SiteTree 7.0: A Nest of New Features

The ability to build stand-alone Image and Video Sitemaps is just one of the new features. SiteTree 7.0 is here!

SiteTree 7.0: A Nest of New Features

Today is the day. SiteTree turns into a premium plugin to all intents and purposes. As disclosed about a month ago, this change of course is the offspring of my current financial situation, but also of the will to give a future to the project.

SiteTree is now distributed only through this website as part of a yearly subscription called 'Access Pass', that in addition to SiteTree, it gives access to Multilingual Leaf, the only official add-on currently available for SiteTree.

Just a note: until July 31st, Access Passes will be purchasable at half the price by using the code SITETREE7 at checkout.

"But wait, where did it go Wonder Leaf?" You might ask. And I would reply: "right into SiteTree 7.0!"

Wonder Leaf, Now Built Into SiteTree

Before I go into details, I want to let you know that the idea behind Wonder Leaf is not ending with it, but it stays firmly tied to my work, because life cannot but be celebrated.

Wonder Leaf's legacy is made up of three main functionalities, which make using SiteTree even more fruitful than before:

Group Pages by Topic

When it comes to organising the hyper-list of Pages in your Site Tree, the keyword is Topic: you tick a setting, assign a Topic to each series of Pages, and let SiteTree do all the grouping-work.

Creating, assigning and re-assigning Topics will be familiar and quickly done.

The Pinging Log

A detailed log of the latest thirty pinging events is now always at hand, accessible through an unobtrusive UI element that can be recalled at need with just one click, so that you can immediately investigate about errors, or know which publishing action triggered an automatic ping.

Exclude Web Pages and Flag Ghost Pages, in Bulk

Specific user controls in the Bulk Edit Box of WordPress are the only target of your mouse when the need arises to exclude more web pages at once or flag multiple Pages as Ghost Page.

Also, the 'Pages' screen of WordPress is now enriched by a custom column named 'Excluded From', populated at need by a varied array of badges among which one labelled 'Everywhere' makes very easy to spot a Ghost Page.

Image and Video Sitemaps

Up until SiteTree 6.0, information about images attached to web pages appeared directly into the Google Sitemaps, sometimes with a drawback: performance reduction.
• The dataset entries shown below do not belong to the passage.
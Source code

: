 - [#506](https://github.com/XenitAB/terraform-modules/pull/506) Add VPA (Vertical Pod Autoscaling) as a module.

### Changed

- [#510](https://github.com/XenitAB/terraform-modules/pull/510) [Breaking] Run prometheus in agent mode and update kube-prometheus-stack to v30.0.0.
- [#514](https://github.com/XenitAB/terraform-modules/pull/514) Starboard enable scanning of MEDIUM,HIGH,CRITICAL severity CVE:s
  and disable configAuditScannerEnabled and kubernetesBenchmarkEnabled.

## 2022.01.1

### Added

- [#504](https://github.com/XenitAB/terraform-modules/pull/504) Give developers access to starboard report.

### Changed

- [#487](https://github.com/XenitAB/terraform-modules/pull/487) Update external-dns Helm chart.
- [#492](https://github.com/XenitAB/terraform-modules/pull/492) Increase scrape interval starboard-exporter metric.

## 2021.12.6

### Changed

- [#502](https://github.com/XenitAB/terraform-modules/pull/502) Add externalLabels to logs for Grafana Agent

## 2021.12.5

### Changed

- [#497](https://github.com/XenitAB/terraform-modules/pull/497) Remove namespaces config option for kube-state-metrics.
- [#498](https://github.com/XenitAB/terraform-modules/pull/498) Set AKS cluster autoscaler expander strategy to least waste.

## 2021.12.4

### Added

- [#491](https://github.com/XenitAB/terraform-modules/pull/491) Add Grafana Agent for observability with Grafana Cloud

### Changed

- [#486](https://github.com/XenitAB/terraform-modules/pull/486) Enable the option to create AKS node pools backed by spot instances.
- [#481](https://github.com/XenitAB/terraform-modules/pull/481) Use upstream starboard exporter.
With SiteTree 7.0 instead, the Google Sitemaps contain only the strictly necessary information, the collection of the information about images and videos attached to the web pages listed in the Google Sitemaps has now been delegated to distinct and content-specific Sitemaps.
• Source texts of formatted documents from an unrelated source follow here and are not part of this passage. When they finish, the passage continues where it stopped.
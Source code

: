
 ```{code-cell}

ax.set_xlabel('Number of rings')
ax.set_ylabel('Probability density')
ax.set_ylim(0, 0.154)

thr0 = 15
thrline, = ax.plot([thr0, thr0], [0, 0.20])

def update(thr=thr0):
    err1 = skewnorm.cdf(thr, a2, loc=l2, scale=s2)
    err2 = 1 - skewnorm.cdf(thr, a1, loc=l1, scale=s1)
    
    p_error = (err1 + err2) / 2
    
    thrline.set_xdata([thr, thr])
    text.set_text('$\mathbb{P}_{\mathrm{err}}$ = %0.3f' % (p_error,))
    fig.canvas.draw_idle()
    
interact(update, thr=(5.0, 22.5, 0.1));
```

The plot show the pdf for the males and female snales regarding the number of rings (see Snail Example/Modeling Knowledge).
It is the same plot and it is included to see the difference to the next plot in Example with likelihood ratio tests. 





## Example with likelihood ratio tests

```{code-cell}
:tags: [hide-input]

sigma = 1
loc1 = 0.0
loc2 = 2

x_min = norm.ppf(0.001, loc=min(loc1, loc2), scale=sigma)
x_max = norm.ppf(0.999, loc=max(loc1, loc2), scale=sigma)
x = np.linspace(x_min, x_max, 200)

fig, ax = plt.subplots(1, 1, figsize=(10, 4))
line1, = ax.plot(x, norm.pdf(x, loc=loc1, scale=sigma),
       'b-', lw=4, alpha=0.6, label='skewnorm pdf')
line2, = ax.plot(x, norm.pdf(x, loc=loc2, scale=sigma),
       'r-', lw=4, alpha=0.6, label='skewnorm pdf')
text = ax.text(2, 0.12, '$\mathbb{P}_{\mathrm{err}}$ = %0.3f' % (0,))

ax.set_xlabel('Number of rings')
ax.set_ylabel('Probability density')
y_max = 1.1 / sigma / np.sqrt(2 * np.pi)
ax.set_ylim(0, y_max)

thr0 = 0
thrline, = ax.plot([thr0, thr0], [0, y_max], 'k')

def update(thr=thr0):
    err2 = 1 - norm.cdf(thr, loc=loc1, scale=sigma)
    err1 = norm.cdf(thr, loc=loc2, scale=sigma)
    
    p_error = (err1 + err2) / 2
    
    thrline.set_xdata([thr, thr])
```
The Sitemap Index dynamically generated by SiteTree keeps acting as an access point to the whole family of Sitemaps, grown larger with the introduction of stand-alone Image and Video Sitemaps, and its location keeps being user-editable. So, nothing else has changed.

Upgrading From SiteTree 6.0 or Older

The upgrade to SiteTree 7.0 from an old version — as much old as SiteTree 1.5.3 can be — it's totally automated and silent. But in the event you need assistance, remind yourself that I am here primarily to help.